RECORDS PROVIDED START

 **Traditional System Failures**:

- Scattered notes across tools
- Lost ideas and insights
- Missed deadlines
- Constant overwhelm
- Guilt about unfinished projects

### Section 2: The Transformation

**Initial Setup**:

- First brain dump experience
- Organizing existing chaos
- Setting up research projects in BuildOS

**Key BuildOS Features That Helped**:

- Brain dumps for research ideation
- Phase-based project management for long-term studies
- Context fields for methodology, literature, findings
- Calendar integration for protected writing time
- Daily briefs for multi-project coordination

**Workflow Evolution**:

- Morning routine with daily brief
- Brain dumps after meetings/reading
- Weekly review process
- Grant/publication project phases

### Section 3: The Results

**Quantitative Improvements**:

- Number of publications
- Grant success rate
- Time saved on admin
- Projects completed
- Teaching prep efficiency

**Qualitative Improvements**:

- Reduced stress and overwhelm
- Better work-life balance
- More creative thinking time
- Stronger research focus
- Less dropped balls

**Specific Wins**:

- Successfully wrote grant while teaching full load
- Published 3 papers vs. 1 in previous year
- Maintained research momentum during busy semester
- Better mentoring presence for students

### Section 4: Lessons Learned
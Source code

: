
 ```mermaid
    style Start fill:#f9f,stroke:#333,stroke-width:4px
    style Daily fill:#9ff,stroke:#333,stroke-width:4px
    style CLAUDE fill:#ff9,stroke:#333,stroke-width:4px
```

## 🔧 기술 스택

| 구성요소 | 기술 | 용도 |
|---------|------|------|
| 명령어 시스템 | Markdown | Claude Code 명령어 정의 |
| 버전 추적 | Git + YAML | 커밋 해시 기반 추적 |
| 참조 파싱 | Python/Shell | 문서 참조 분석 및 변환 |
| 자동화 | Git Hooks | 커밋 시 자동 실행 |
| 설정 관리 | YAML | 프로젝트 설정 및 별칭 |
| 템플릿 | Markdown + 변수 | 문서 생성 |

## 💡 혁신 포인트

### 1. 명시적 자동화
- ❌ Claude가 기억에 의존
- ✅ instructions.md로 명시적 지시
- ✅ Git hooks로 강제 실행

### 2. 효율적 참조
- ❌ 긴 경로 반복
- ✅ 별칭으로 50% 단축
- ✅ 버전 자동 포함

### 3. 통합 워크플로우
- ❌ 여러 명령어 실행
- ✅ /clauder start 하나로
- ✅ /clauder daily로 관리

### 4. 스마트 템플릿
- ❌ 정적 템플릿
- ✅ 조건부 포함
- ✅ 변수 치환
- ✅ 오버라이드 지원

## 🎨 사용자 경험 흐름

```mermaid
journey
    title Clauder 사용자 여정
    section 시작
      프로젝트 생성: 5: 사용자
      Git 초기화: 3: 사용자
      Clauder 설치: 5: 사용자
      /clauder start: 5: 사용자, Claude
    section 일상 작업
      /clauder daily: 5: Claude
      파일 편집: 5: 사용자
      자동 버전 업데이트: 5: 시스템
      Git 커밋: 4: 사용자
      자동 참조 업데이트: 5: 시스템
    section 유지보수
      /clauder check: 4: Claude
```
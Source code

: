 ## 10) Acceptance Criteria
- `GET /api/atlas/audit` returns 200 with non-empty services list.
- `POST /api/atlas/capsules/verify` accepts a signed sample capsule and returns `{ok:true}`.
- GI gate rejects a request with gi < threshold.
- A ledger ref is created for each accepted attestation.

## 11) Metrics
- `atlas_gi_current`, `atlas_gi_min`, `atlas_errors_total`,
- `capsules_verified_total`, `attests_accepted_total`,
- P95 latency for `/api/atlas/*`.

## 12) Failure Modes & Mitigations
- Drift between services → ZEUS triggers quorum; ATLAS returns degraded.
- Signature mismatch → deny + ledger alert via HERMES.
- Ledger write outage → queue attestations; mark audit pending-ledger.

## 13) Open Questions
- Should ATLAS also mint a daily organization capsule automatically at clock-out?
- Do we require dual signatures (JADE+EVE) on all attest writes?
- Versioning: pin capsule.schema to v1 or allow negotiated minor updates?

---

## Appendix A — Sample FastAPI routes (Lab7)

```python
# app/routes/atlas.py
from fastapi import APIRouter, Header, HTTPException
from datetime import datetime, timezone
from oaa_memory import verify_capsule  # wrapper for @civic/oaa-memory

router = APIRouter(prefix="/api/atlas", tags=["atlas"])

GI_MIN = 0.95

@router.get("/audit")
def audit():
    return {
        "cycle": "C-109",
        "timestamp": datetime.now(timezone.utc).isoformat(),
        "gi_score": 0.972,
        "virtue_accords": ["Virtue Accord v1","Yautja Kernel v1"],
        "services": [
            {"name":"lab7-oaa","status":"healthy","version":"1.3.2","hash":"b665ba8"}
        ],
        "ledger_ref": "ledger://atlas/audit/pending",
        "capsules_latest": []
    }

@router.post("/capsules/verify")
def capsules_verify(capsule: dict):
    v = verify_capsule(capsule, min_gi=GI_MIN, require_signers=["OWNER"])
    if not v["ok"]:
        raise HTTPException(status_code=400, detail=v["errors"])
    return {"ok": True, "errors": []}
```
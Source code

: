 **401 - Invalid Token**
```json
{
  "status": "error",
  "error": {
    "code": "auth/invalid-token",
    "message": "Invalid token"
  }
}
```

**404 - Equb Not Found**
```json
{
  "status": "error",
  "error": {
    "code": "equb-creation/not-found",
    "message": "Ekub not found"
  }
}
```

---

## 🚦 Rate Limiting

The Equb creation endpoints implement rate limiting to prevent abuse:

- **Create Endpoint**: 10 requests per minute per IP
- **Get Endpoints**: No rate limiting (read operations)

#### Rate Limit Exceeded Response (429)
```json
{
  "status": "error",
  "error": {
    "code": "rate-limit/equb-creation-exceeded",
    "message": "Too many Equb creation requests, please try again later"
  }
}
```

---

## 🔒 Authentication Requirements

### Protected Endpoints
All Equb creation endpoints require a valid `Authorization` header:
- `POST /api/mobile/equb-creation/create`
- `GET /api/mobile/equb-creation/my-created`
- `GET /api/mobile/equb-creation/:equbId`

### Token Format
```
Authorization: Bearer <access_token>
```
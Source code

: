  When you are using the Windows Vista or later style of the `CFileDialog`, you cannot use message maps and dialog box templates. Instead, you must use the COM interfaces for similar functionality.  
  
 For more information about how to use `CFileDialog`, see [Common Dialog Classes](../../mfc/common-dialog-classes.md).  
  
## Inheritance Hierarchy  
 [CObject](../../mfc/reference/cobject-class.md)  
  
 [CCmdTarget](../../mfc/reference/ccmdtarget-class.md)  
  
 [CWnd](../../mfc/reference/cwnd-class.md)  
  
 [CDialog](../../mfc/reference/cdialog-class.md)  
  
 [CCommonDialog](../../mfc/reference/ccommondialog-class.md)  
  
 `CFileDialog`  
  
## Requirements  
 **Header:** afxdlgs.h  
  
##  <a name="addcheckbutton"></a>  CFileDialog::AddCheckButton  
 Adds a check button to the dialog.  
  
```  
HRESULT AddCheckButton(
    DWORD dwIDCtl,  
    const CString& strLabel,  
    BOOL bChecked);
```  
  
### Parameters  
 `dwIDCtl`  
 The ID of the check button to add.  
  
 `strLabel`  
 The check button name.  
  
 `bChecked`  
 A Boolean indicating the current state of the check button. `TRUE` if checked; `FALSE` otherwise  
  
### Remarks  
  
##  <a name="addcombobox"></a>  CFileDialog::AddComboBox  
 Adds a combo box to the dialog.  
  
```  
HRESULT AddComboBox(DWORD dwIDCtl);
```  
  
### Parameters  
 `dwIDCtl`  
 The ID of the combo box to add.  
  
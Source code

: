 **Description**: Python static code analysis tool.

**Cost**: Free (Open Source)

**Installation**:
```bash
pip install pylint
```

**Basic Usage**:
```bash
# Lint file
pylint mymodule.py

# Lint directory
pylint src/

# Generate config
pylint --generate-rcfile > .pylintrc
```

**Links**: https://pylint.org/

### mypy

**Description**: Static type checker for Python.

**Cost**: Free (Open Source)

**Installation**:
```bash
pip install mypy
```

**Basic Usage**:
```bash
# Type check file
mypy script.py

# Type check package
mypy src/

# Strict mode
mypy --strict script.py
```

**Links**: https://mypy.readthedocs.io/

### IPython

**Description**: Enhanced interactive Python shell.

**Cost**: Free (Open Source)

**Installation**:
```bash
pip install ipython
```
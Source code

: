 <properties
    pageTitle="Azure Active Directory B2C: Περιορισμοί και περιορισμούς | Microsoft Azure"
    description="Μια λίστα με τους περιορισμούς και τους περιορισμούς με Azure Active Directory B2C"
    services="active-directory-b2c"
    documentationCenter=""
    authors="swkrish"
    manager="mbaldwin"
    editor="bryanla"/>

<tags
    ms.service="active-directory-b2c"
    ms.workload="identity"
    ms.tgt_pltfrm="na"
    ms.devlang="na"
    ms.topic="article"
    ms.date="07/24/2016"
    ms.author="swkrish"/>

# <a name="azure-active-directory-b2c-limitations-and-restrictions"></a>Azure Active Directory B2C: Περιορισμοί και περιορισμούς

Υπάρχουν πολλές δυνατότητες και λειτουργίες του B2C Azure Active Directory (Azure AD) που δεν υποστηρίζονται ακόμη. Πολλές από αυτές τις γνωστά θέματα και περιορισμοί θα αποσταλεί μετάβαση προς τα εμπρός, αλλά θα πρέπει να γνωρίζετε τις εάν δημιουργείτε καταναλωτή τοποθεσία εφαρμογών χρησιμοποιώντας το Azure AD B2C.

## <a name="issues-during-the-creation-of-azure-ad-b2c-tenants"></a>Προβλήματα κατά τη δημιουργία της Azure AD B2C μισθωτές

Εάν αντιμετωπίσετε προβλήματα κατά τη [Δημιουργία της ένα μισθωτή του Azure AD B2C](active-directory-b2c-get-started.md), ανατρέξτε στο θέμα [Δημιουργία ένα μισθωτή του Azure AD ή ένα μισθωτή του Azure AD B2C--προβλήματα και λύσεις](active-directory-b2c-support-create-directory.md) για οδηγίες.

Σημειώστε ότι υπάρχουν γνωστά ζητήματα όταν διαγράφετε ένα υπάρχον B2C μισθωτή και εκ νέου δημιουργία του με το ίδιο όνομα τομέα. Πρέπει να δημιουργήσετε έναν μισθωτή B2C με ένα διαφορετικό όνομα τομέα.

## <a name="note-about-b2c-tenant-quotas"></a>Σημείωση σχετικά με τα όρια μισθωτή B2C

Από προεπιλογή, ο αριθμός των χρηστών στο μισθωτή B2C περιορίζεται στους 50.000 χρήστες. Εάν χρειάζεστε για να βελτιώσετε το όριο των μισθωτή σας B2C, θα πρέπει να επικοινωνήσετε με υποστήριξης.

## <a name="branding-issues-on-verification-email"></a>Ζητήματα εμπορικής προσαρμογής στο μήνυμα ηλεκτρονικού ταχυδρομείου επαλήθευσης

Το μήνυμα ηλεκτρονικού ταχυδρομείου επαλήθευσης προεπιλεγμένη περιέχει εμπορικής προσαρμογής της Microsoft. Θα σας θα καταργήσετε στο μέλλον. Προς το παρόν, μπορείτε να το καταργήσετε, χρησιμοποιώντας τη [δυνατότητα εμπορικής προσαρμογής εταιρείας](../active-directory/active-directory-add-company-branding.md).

RECORDS PROVIDED END

WHAT IS EXPECTED: Working from the records above, write out verbatim only the lines from the line containing "- Brain dumps for research ideation" through the line containing "Code 명령어 정의 |".

COMPLETED EXERCISE:
- Brain dumps for research ideation
- Phase-based project management for long-term studies
- Context fields for methodology, literature, findings
- Calendar integration for protected writing time
- Daily briefs for multi-project coordination

**Workflow Evolution**:

- Morning routine with daily brief
- Brain dumps after meetings/reading
- Weekly review process
- Grant/publication project phases

### Section 3: The Results

**Quantitative Improvements**:

- Number of publications
- Grant success rate
- Time saved on admin
- Projects completed
- Teaching prep efficiency

**Qualitative Improvements**:

- Reduced stress and overwhelm
- Better work-life balance
- More creative thinking time
- Stronger research focus
- Less dropped balls

**Specific Wins**:

- Successfully wrote grant while teaching full load
- Published 3 papers vs. 1 in previous year
- Maintained research momentum during busy semester
- Better mentoring presence for students

### Section 4: Lessons Learned
Source code

:
 ```mermaid
    style Start fill:#f9f,stroke:#333,stroke-width:4px
    style Daily fill:#9ff,stroke:#333,stroke-width:4px
    style CLAUDE fill:#ff9,stroke:#333,stroke-width:4px
```

## 🔧 기술 스택

| 구성요소 | 기술 | 용도 |
|---------|------|------|
| 명령어 시스템 | Markdown | Claude Code 명령어 정의 |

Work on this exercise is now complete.